RELEASED November 15, 2021
Social Futures has provided emergency accommodation to more than 100 people who were sleeping rough in Byron Bay.
Social Futures operates one crisis-accommodation house and two transitional share-house properties in the Byron Bay Shire. (Byron Bay has the second largest population in the state outside of the Sydney CBD, according to a NSW study released this year.)
Since 2015, 103 people have entered Social Futures emergency accommodation, staying for up to three months.
Social Futures CEO Tony Davies said his organisation has ten beds in three properties in Byron and employs three homeless support workers.
“Many people think of Byron Bay as a celebrity haven – a playground for the rich and famous – and a new reality TV show about Byron’s luxury real estate market will only re-enforce that image,” Mr Davies said.
“But there are also many people in Byron with no place to call home and it’s getting harder and harder for support services like ours to find permanent accommodation for people in need – still we refuse to be defeated.”
Mr Davies said the age of people who have needed Social Futures’ crisis accommodation ranged from 25 to 81 years.
“People find themselves homeless for many different reasons,” he said.
“We have worked with individuals who were previously successful businesspeople, women fleeing domestic violence, and parents, who have placed their children with friends and family, while they try to get back on their feet.
“We have also helped people with a history of mental illness and substance abuse, individuals re-entering the community after a time of incarceration, and people exiting rehabilitation and mental health facilities.
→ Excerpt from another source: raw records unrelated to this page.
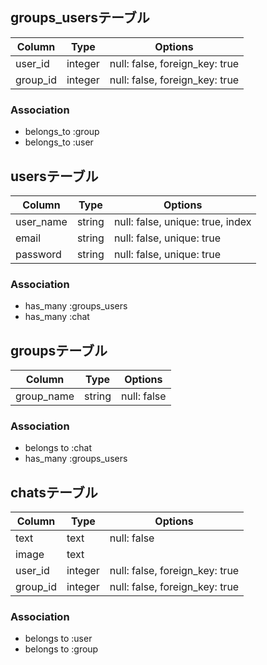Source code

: ## groups_usersテーブル

|Column|Type|Options|
|------|----|-------|
|user_id|integer|null: false, foreign_key: true|
|group_id|integer|null: false, foreign_key: true|

### Association
- belongs_to :group
- belongs_to :user

## usersテーブル

|Column|Type|Options|
|------|----|-------|
|user_name|string|null: false, unique: true, index|
|email|string|null: false, unique: true|
|password|string|null: false, unique: true|

### Association
- has_many :groups_users
- has_many :chat

## groupsテーブル

|Column|Type|Options|
|------|----|-------|
|group_name|string|null: false|

### Association
- belongs to :chat
- has_many :groups_users

## chatsテーブル

|Column|Type|Options|
|------|----|-------|
|text|text|null: false|
|image|text||
|user_id|integer|null: false, foreign_key: true|
|group_id|integer|null: false, foreign_key: true|

### Association
- belongs to :user
- belongs to :group
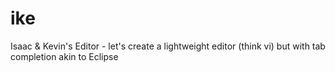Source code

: ike
===

Isaac &amp; Kevin's Editor - let's create a lightweight editor (think vi) but with tab completion akin to Eclipse
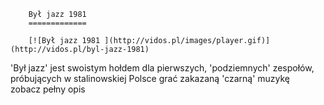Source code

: 
        Był jazz 1981 
        =============
        
        [![Był jazz 1981 ](http://vidos.pl/images/player.gif)](http://vidos.pl/byl-jazz-1981)
        
        
 'Był jazz' jest swoistym hołdem dla pierwszych, 'podziemnych' zespołów, próbujących w stalinowskiej Polsce grać zakazaną 'czarną' muzykę zobacz pełny opis
    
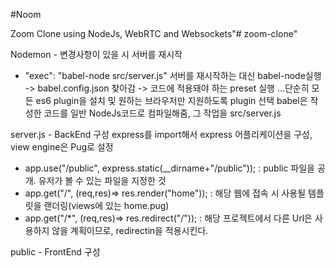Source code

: #Noom

Zoom Clone using NodeJs, WebRTC and Websockets"# zoom-clone"

Nodemon - 변경사항이 있을 시 서버를 재시작

- "exec": "babel-node src/server.js" 서버를 재시작하는 대신 babel-node실행 -> babel.config.json 찾아감 -> 코드에 적용돼야 하는 preset 실행 ...단순히 모든 es6 plugin을 설치 및 원하는 브라우저만 지원하도록 plugin 선택
  babel은 작성한 코드를 일반 NodeJs코드로 컴파일해줌, 그 작업을 src/server.js

server.js - BackEnd 구성
express를 import해서 express 어플리케이션을 구성, view engine은 Pug로 설정

- app.use("/public", express.static(\_\_dirname+"/public")); : public 파일을 공개. 유저가 볼 수 있는 파일을 지정한 것
- app.get("/", (req,res)=> res.render("home")); : 해당 웹에 접속 시 사용될 템플릿을 랜더링(views에 있는 home.pug)
- app.get("/\*", (req,res)=> res.redirect("/")); : 해당 프로젝트에서 다른 Url은 사용하지 않을 계획이므로, redirectin을 적용시킨다.

public - FrontEnd 구성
“Most people we helped were sleeping rough on the streets, or in tents at either registered campgrounds or in the bush, or they were living in their cars.”
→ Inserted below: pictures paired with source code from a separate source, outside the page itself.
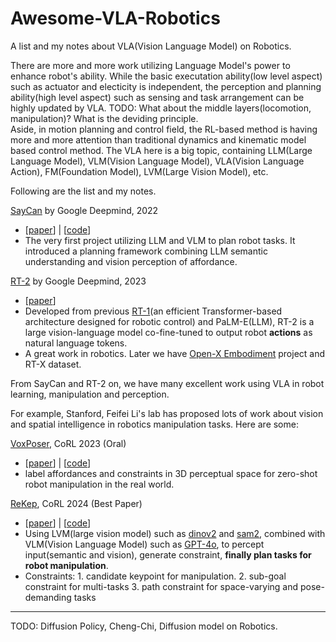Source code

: # Awesome-VLA-Robotics
A list and my notes about VLA(Vision Language Model) on Robotics.  

There are more and more work utilizing Language Model's power to enhance robot's ability. While the basic executation ability(low level aspect) such as actuator and electicity is independent, the perception and planning ability(high level aspect) such as sensing and task arrangement can be highly updated by VLA.  TODO: What about the middle layers(locomotion, manipulation)? What is the deviding principle.  
Aside, in motion planning and control field, the RL-based method is having more and more attention than traditional dynamics and kinematic model based control method.
The VLA here is a big topic, containing LLM(Large Language Model), VLM(Vision Language Model), VLA(Vision Language Action), FM(Foundation Model), LVM(Large Vision Model), etc.


Following are the list and my notes.

[SayCan](https://say-can.github.io) by Google Deepmind, 2022
* [[paper](https://say-can.github.io/assets/palm_saycan.pdf)] | [[code](https://github.com/google-research/google-research/tree/master/saycan)]
* The very first project utilizing LLM and VLM to plan robot tasks. It introduced a planning framework combining LLM semantic understanding and vision perception of affordance.

[RT-2](https://robotics-transformer2.github.io) by Google Deepmind, 2023
* [[paper](https://robotics-transformer2.github.io/assets/rt2.pdf)]
* Developed from previous [RT-1](https://robotics-transformer1.github.io)(an efficient Transformer-based architecture designed for robotic control) and PaLM-E(LLM), RT-2 is a large vision-language model co-fine-tuned to output robot **actions** as natural language tokens.
* A great work in robotics. Later we have [Open-X Embodiment](https://robotics-transformer-x.github.io) project and RT-X dataset.

From SayCan and RT-2 on, we have many excellent work using VLA in robot learning, manipulation and perception.

For example, Stanford, Feifei Li's lab has proposed lots of work about vision and spatial intelligence in robotics manipulation tasks. Here are some:

[VoxPoser](https://voxposer.github.io), CoRL 2023 (Oral)
* [[paper](https://arxiv.org/abs/2307.05973)] | [[code](https://github.com/huangwl18/VoxPoser)]
* label affordances and constraints in 3D perceptual space for zero-shot robot manipulation in the real world.

[ReKep](https://rekep-robot.github.io), CoRL 2024 (Best Paper)
* [[paper](https://arxiv.org/abs/2409.01652)] | [[code](https://github.com/huangwl18/ReKep)]
* Using LVM(large vision model) such as [dinov2](https://ai.meta.com/blog/dino-v2-computer-vision-self-supervised-learning/) and [sam2](https://ai.meta.com/sam2/), combined with VLM(Vision Language Model) such as [GPT-4o](https://openai.com/index/hello-gpt-4o/), to percept input(semantic and vision), generate constraint, **finally plan tasks for robot manipulation**.
* Constraints: 1. candidate keypoint for manipulation. 2. sub-goal constraint for multi-tasks 3. path constraint for space-varying and pose-demanding tasks





---
TODO: Diffusion Policy, Cheng-Chi, Diffusion model on Robotics.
Mr Davies said people who entered Social Futures crisis accommodation were supported by housing workers to find a permanent home, and their need for other supports was assessed.
“Of the 103 people who entered our crisis accommodation program, 40 secured homes in either social housing, share houses or rented properties,” Mr Davies said. “30 went into transitional housing, including mental health specific transitional properties, three went to live with family, and five went into long-term rehabilitation for substance abuse. 27 choose to leave without finding permanent shelter.”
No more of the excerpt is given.